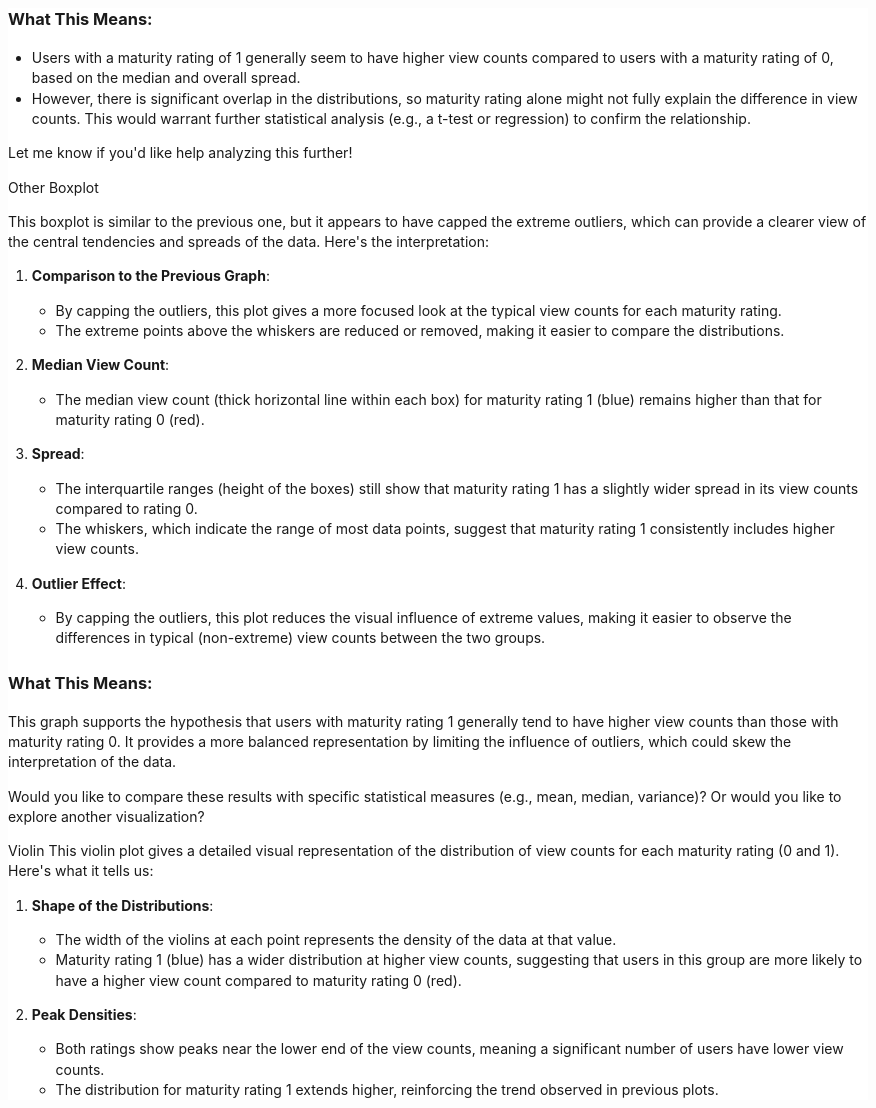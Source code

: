 ### What This Means:
- Users with a maturity rating of 1 generally seem to have higher view counts compared to users with a maturity rating of 0, based on the median and overall spread.
- However, there is significant overlap in the distributions, so maturity rating alone might not fully explain the difference in view counts. This would warrant further statistical analysis (e.g., a t-test or regression) to confirm the relationship.

Let me know if you'd like help analyzing this further!

Other Boxplot

This boxplot is similar to the previous one, but it appears to have capped the extreme outliers, which can provide a clearer view of the central tendencies and spreads of the data. Here's the interpretation:

1. **Comparison to the Previous Graph**:
   - By capping the outliers, this plot gives a more focused look at the typical view counts for each maturity rating.
   - The extreme points above the whiskers are reduced or removed, making it easier to compare the distributions.

2. **Median View Count**:
   - The median view count (thick horizontal line within each box) for maturity rating 1 (blue) remains higher than that for maturity rating 0 (red).

3. **Spread**:
   - The interquartile ranges (height of the boxes) still show that maturity rating 1 has a slightly wider spread in its view counts compared to rating 0.
   - The whiskers, which indicate the range of most data points, suggest that maturity rating 1 consistently includes higher view counts.

4. **Outlier Effect**:
   - By capping the outliers, this plot reduces the visual influence of extreme values, making it easier to observe the differences in typical (non-extreme) view counts between the two groups.

### What This Means:
This graph supports the hypothesis that users with maturity rating 1 generally tend to have higher view counts than those with maturity rating 0. It provides a more balanced representation by limiting the influence of outliers, which could skew the interpretation of the data. 

Would you like to compare these results with specific statistical measures (e.g., mean, median, variance)? Or would you like to explore another visualization?

Violin
This violin plot gives a detailed visual representation of the distribution of view counts for each maturity rating (0 and 1). Here's what it tells us:

1. **Shape of the Distributions**:
   - The width of the violins at each point represents the density of the data at that value.
   - Maturity rating 1 (blue) has a wider distribution at higher view counts, suggesting that users in this group are more likely to have a higher view count compared to maturity rating 0 (red).

2. **Peak Densities**:
   - Both ratings show peaks near the lower end of the view counts, meaning a significant number of users have lower view counts.
   - The distribution for maturity rating 1 extends higher, reinforcing the trend observed in previous plots.

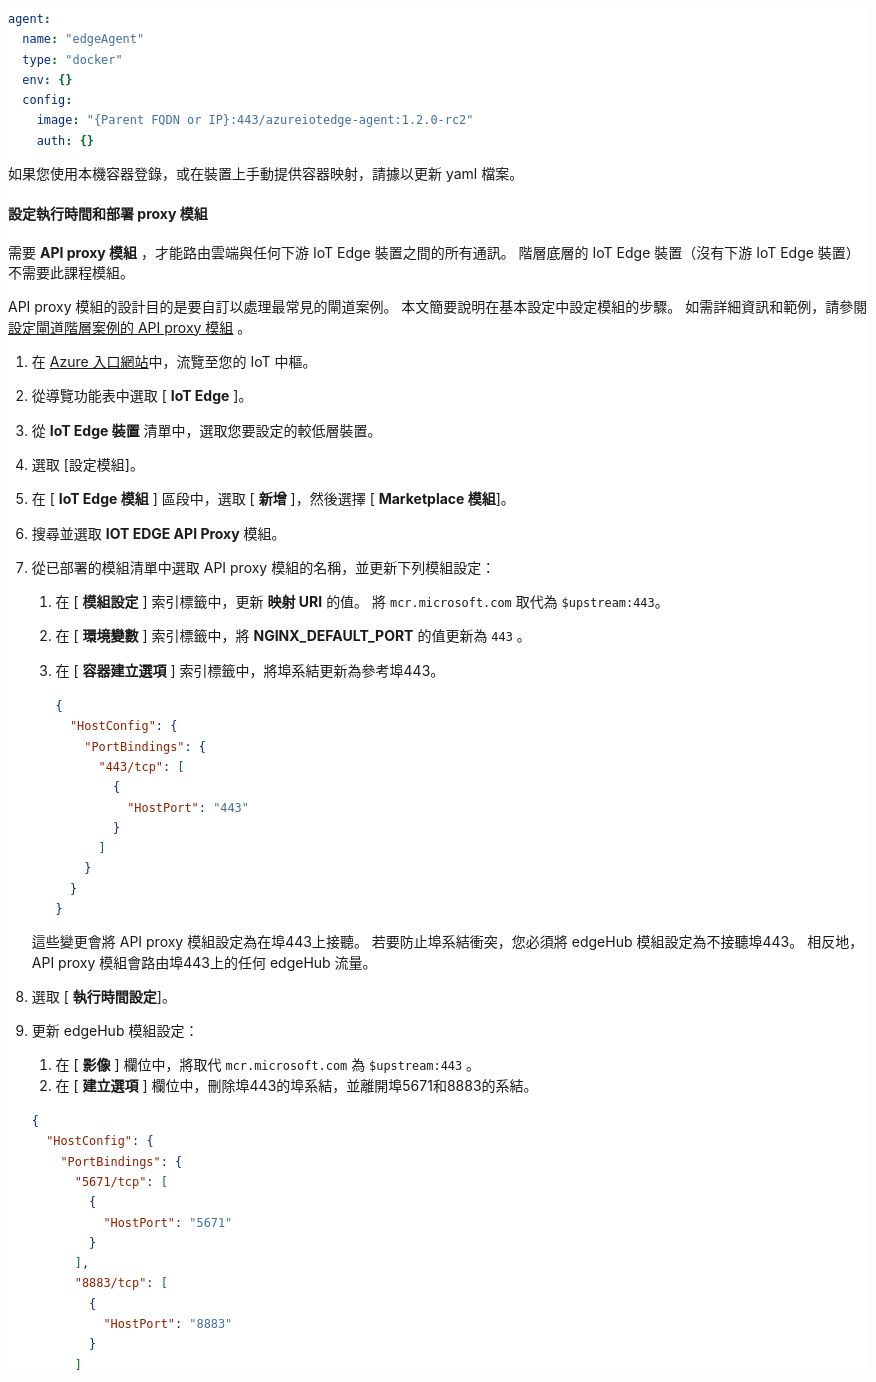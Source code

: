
 ```yml
agent:
  name: "edgeAgent"
  type: "docker"
  env: {}
  config:
    image: "{Parent FQDN or IP}:443/azureiotedge-agent:1.2.0-rc2"
    auth: {}
```

如果您使用本機容器登錄，或在裝置上手動提供容器映射，請據以更新 yaml 檔案。

#### <a name="configure-runtime-and-deploy-proxy-module"></a>設定執行時間和部署 proxy 模組

需要 **API proxy 模組** ，才能路由雲端與任何下游 IoT Edge 裝置之間的所有通訊。 階層底層的 IoT Edge 裝置（沒有下游 IoT Edge 裝置）不需要此課程模組。

API proxy 模組的設計目的是要自訂以處理最常見的閘道案例。 本文簡要說明在基本設定中設定模組的步驟。 如需詳細資訊和範例，請參閱 [設定閘道階層案例的 API proxy 模組](how-to-configure-api-proxy-module.md) 。

1. 在 [Azure 入口網站](https://portal.azure.com)中，流覽至您的 IoT 中樞。
1. 從導覽功能表中選取 [ **IoT Edge** ]。
1. 從 **IoT Edge 裝置** 清單中，選取您要設定的較低層裝置。
1. 選取 [設定模組]。
1. 在 [ **IoT Edge 模組** ] 區段中，選取 [ **新增** ]，然後選擇 [ **Marketplace 模組**]。
1. 搜尋並選取 **IOT EDGE API Proxy** 模組。
1. 從已部署的模組清單中選取 API proxy 模組的名稱，並更新下列模組設定：
   1. 在 [ **模組設定** ] 索引標籤中，更新 **映射 URI** 的值。 將 `mcr.microsoft.com` 取代為 `$upstream:443`。
   1. 在 [ **環境變數** ] 索引標籤中，將 **NGINX_DEFAULT_PORT** 的值更新為 `443` 。
   1. 在 [ **容器建立選項** ] 索引標籤中，將埠系結更新為參考埠443。

      ```json
      {
        "HostConfig": {
          "PortBindings": {
            "443/tcp": [
              {
                "HostPort": "443"
              }
            ]
          }
        }
      }
      ```

   這些變更會將 API proxy 模組設定為在埠443上接聽。 若要防止埠系結衝突，您必須將 edgeHub 模組設定為不接聽埠443。 相反地，API proxy 模組會路由埠443上的任何 edgeHub 流量。

1. 選取 [ **執行時間設定**]。
1. 更新 edgeHub 模組設定：

   1. 在 [ **影像** ] 欄位中，將取代 `mcr.microsoft.com` 為 `$upstream:443` 。
   1. 在 [ **建立選項** ] 欄位中，刪除埠443的埠系結，並離開埠5671和8883的系結。

   ```json
   {
     "HostConfig": {
       "PortBindings": {
         "5671/tcp": [
           {
             "HostPort": "5671"
           }
         ],
         "8883/tcp": [
           {
             "HostPort": "8883"
           }
         ]
   ```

━━━━━━

TASK OBJECTIVE → Set down the material above word for word and skip its pictures.

ANSWER SECTION →
Source code

: ### What This Means:
- Users with a maturity rating of 1 generally seem to have higher view counts compared to users with a maturity rating of 0, based on the median and overall spread.
- However, there is significant overlap in the distributions, so maturity rating alone might not fully explain the difference in view counts. This would warrant further statistical analysis (e.g., a t-test or regression) to confirm the relationship.

Let me know if you'd like help analyzing this further!

Other Boxplot

This boxplot is similar to the previous one, but it appears to have capped the extreme outliers, which can provide a clearer view of the central tendencies and spreads of the data. Here's the interpretation:

1. **Comparison to the Previous Graph**:
   - By capping the outliers, this plot gives a more focused look at the typical view counts for each maturity rating.
   - The extreme points above the whiskers are reduced or removed, making it easier to compare the distributions.

2. **Median View Count**:
   - The median view count (thick horizontal line within each box) for maturity rating 1 (blue) remains higher than that for maturity rating 0 (red).

3. **Spread**:
   - The interquartile ranges (height of the boxes) still show that maturity rating 1 has a slightly wider spread in its view counts compared to rating 0.
   - The whiskers, which indicate the range of most data points, suggest that maturity rating 1 consistently includes higher view counts.

4. **Outlier Effect**:
   - By capping the outliers, this plot reduces the visual influence of extreme values, making it easier to observe the differences in typical (non-extreme) view counts between the two groups.

### What This Means:
This graph supports the hypothesis that users with maturity rating 1 generally tend to have higher view counts than those with maturity rating 0. It provides a more balanced representation by limiting the influence of outliers, which could skew the interpretation of the data. 

Would you like to compare these results with specific statistical measures (e.g., mean, median, variance)? Or would you like to explore another visualization?

Violin
This violin plot gives a detailed visual representation of the distribution of view counts for each maturity rating (0 and 1). Here's what it tells us:

1. **Shape of the Distributions**:
   - The width of the violins at each point represents the density of the data at that value.
   - Maturity rating 1 (blue) has a wider distribution at higher view counts, suggesting that users in this group are more likely to have a higher view count compared to maturity rating 0 (red).

2. **Peak Densities**:
   - Both ratings show peaks near the lower end of the view counts, meaning a significant number of users have lower view counts.
   - The distribution for maturity rating 1 extends higher, reinforcing the trend observed in previous plots.

Source code

:
 ```yml
agent:
  name: "edgeAgent"
  type: "docker"
  env: {}
  config:
    image: "{Parent FQDN or IP}:443/azureiotedge-agent:1.2.0-rc2"
    auth: {}
```

如果您使用本機容器登錄，或在裝置上手動提供容器映射，請據以更新 yaml 檔案。

#### <a name="configure-runtime-and-deploy-proxy-module"></a>設定執行時間和部署 proxy 模組

需要 **API proxy 模組** ，才能路由雲端與任何下游 IoT Edge 裝置之間的所有通訊。 階層底層的 IoT Edge 裝置（沒有下游 IoT Edge 裝置）不需要此課程模組。

API proxy 模組的設計目的是要自訂以處理最常見的閘道案例。 本文簡要說明在基本設定中設定模組的步驟。 如需詳細資訊和範例，請參閱 [設定閘道階層案例的 API proxy 模組](how-to-configure-api-proxy-module.md) 。

1. 在 [Azure 入口網站](https://portal.azure.com)中，流覽至您的 IoT 中樞。
1. 從導覽功能表中選取 [ **IoT Edge** ]。
1. 從 **IoT Edge 裝置** 清單中，選取您要設定的較低層裝置。
1. 選取 [設定模組]。
1. 在 [ **IoT Edge 模組** ] 區段中，選取 [ **新增** ]，然後選擇 [ **Marketplace 模組**]。
1. 搜尋並選取 **IOT EDGE API Proxy** 模組。
1. 從已部署的模組清單中選取 API proxy 模組的名稱，並更新下列模組設定：
   1. 在 [ **模組設定** ] 索引標籤中，更新 **映射 URI** 的值。 將 `mcr.microsoft.com` 取代為 `$upstream:443`。
   1. 在 [ **環境變數** ] 索引標籤中，將 **NGINX_DEFAULT_PORT** 的值更新為 `443` 。
   1. 在 [ **容器建立選項** ] 索引標籤中，將埠系結更新為參考埠443。

      ```json
      {
        "HostConfig": {
          "PortBindings": {
            "443/tcp": [
              {
                "HostPort": "443"
              }
            ]
          }
        }
      }
      ```

   這些變更會將 API proxy 模組設定為在埠443上接聽。 若要防止埠系結衝突，您必須將 edgeHub 模組設定為不接聽埠443。 相反地，API proxy 模組會路由埠443上的任何 edgeHub 流量。

1. 選取 [ **執行時間設定**]。
1. 更新 edgeHub 模組設定：

   1. 在 [ **影像** ] 欄位中，將取代 `mcr.microsoft.com` 為 `$upstream:443` 。
   1. 在 [ **建立選項** ] 欄位中，刪除埠443的埠系結，並離開埠5671和8883的系結。

   ```json
   {
     "HostConfig": {
       "PortBindings": {
         "5671/tcp": [
           {
             "HostPort": "5671"
           }
         ],
         "8883/tcp": [
           {
             "HostPort": "8883"
           }
         ]
   ```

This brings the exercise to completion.